_ABOUT THIS EXERCISE_: Extract each line holding the word "live" from the entries.

(Rendered images with source text)
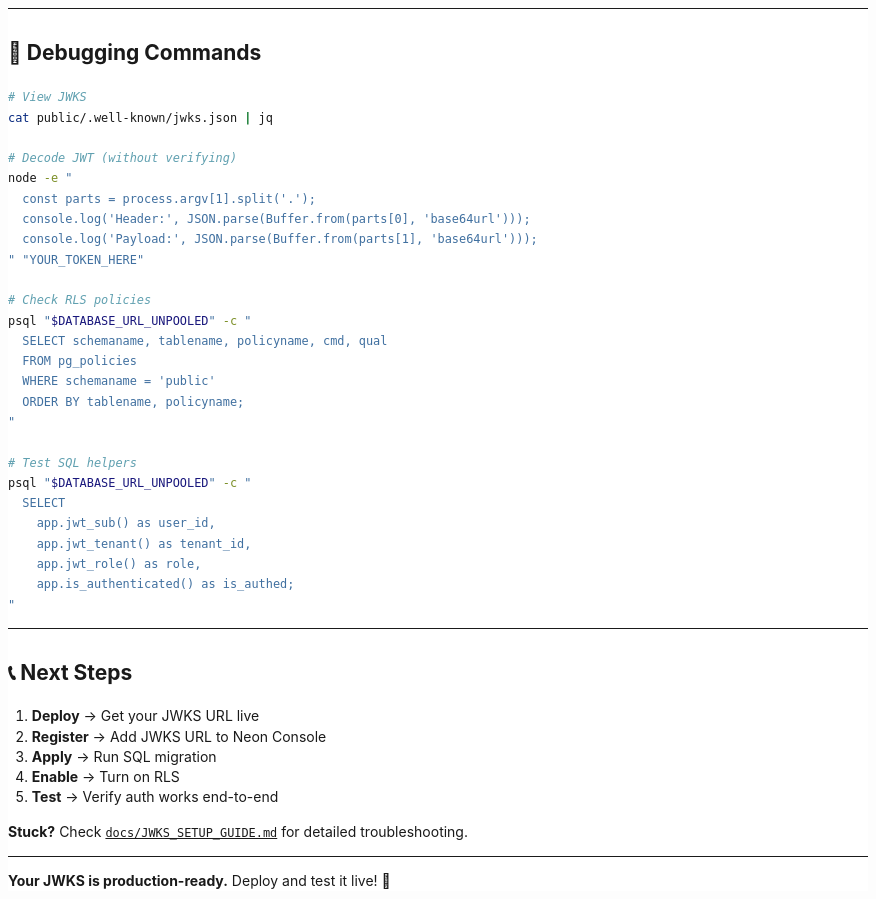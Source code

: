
 ```bash
```

---

## 🧪 Debugging Commands

```bash
# View JWKS
cat public/.well-known/jwks.json | jq

# Decode JWT (without verifying)
node -e "
  const parts = process.argv[1].split('.');
  console.log('Header:', JSON.parse(Buffer.from(parts[0], 'base64url')));
  console.log('Payload:', JSON.parse(Buffer.from(parts[1], 'base64url')));
" "YOUR_TOKEN_HERE"

# Check RLS policies
psql "$DATABASE_URL_UNPOOLED" -c "
  SELECT schemaname, tablename, policyname, cmd, qual 
  FROM pg_policies 
  WHERE schemaname = 'public' 
  ORDER BY tablename, policyname;
"

# Test SQL helpers
psql "$DATABASE_URL_UNPOOLED" -c "
  SELECT 
    app.jwt_sub() as user_id,
    app.jwt_tenant() as tenant_id,
    app.jwt_role() as role,
    app.is_authenticated() as is_authed;
"
```

---

## 📞 Next Steps

1. **Deploy** → Get your JWKS URL live
2. **Register** → Add JWKS URL to Neon Console
3. **Apply** → Run SQL migration
4. **Enable** → Turn on RLS
5. **Test** → Verify auth works end-to-end

**Stuck?** Check [`docs/JWKS_SETUP_GUIDE.md`](./JWKS_SETUP_GUIDE.md) for detailed troubleshooting.

---

**Your JWKS is production-ready.** Deploy and test it live! 🚀
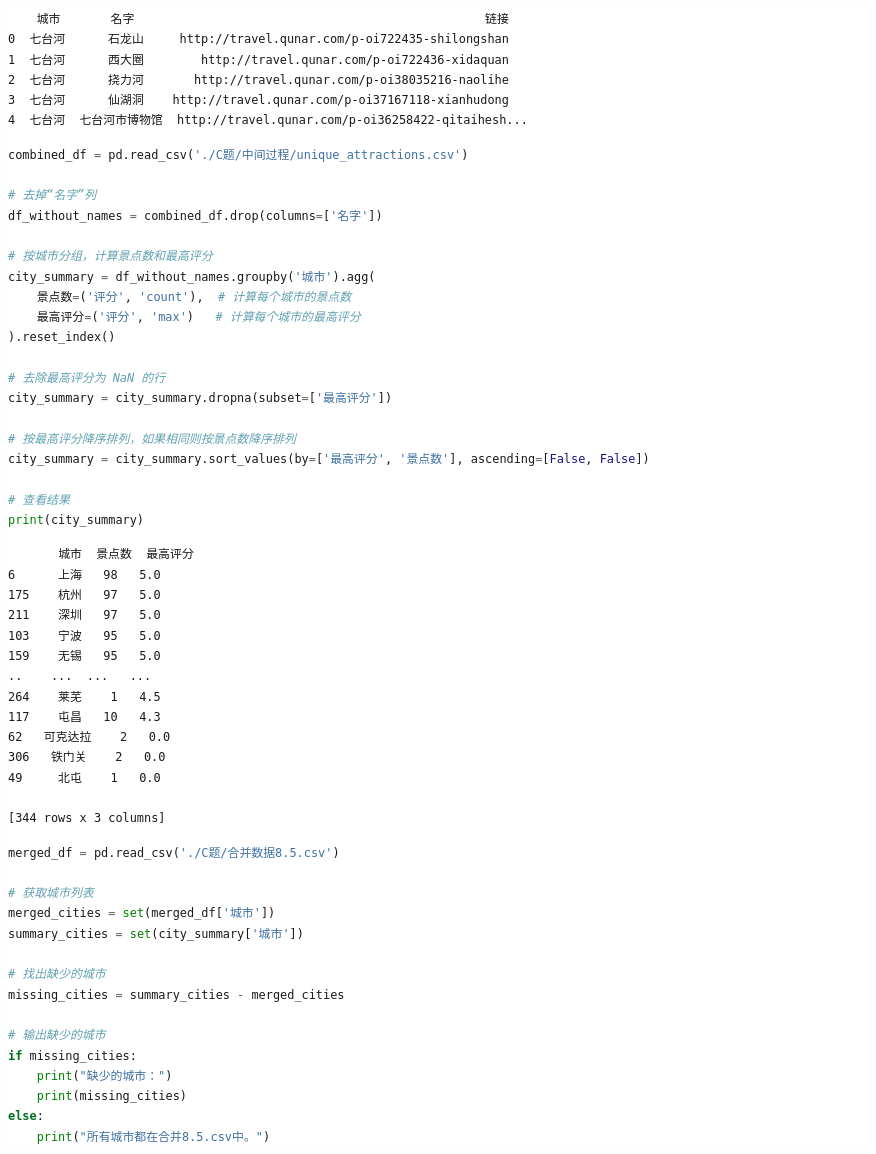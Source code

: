         城市       名字                                                 链接
    0  七台河      石龙山     http://travel.qunar.com/p-oi722435-shilongshan
    1  七台河      西大圈        http://travel.qunar.com/p-oi722436-xidaquan
    2  七台河      挠力河       http://travel.qunar.com/p-oi38035216-naolihe
    3  七台河      仙湖洞    http://travel.qunar.com/p-oi37167118-xianhudong
    4  七台河  七台河市博物馆  http://travel.qunar.com/p-oi36258422-qitaihesh...



```python
combined_df = pd.read_csv('./C题/中间过程/unique_attractions.csv')

# 去掉“名字”列
df_without_names = combined_df.drop(columns=['名字'])

# 按城市分组，计算景点数和最高评分
city_summary = df_without_names.groupby('城市').agg(
    景点数=('评分', 'count'),  # 计算每个城市的景点数
    最高评分=('评分', 'max')   # 计算每个城市的最高评分
).reset_index()

# 去除最高评分为 NaN 的行
city_summary = city_summary.dropna(subset=['最高评分'])

# 按最高评分降序排列，如果相同则按景点数降序排列
city_summary = city_summary.sort_values(by=['最高评分', '景点数'], ascending=[False, False])

# 查看结果
print(city_summary)
```

           城市  景点数  最高评分
    6      上海   98   5.0
    175    杭州   97   5.0
    211    深圳   97   5.0
    103    宁波   95   5.0
    159    无锡   95   5.0
    ..    ...  ...   ...
    264    莱芜    1   4.5
    117    屯昌   10   4.3
    62   可克达拉    2   0.0
    306   铁门关    2   0.0
    49     北屯    1   0.0
    
    [344 rows x 3 columns]



```python
merged_df = pd.read_csv('./C题/合并数据8.5.csv')

# 获取城市列表
merged_cities = set(merged_df['城市'])
summary_cities = set(city_summary['城市'])

# 找出缺少的城市
missing_cities = summary_cities - merged_cities

# 输出缺少的城市
if missing_cities:
    print("缺少的城市：")
    print(missing_cities)
else:
    print("所有城市都在合并8.5.csv中。")
```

_WRITTEN ANSWER_:
1. **Deploy** → Get your JWKS URL live
**Your JWKS is production-ready.** Deploy and test it live! 🚀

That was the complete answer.